Work instructions >> Give every entry again, word for word and in full.

Exercise data >>
────────────────

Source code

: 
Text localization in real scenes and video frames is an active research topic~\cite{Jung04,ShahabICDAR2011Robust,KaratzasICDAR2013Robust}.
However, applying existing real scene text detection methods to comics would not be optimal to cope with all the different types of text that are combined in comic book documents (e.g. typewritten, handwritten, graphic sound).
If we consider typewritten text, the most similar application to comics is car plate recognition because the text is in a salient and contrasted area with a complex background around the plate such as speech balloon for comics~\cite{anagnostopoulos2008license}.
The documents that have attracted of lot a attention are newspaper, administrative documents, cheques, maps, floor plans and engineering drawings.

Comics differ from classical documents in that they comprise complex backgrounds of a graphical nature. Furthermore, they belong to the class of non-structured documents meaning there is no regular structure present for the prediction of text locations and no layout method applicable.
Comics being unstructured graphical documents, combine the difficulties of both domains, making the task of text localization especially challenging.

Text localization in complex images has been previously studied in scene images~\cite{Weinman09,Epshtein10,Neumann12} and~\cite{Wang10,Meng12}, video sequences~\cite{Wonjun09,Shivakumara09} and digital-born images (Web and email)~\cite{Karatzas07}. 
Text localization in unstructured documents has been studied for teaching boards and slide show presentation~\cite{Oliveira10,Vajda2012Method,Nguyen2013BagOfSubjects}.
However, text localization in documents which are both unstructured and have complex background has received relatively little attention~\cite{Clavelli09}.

────────────────

Your response >>
Source code

: 
Text localization in real scenes and video frames is an active research topic~\cite{Jung04,ShahabICDAR2011Robust,KaratzasICDAR2013Robust}.
However, applying existing real scene text detection methods to comics would not be optimal to cope with all the different types of text that are combined in comic book documents (e.g. typewritten, handwritten, graphic sound).
If we consider typewritten text, the most similar application to comics is car plate recognition because the text is in a salient and contrasted area with a complex background around the plate such as speech balloon for comics~\cite{anagnostopoulos2008license}.
The documents that have attracted of lot a attention are newspaper, administrative documents, cheques, maps, floor plans and engineering drawings.

Comics differ from classical documents in that they comprise complex backgrounds of a graphical nature. Furthermore, they belong to the class of non-structured documents meaning there is no regular structure present for the prediction of text locations and no layout method applicable.
Comics being unstructured graphical documents, combine the difficulties of both domains, making the task of text localization especially challenging.

Text localization in complex images has been previously studied in scene images~\cite{Weinman09,Epshtein10,Neumann12} and~\cite{Wang10,Meng12}, video sequences~\cite{Wonjun09,Shivakumara09} and digital-born images (Web and email)~\cite{Karatzas07}. 
Text localization in unstructured documents has been studied for teaching boards and slide show presentation~\cite{Oliveira10,Vajda2012Method,Nguyen2013BagOfSubjects}.
However, text localization in documents which are both unstructured and have complex background has received relatively little attention~\cite{Clavelli09}.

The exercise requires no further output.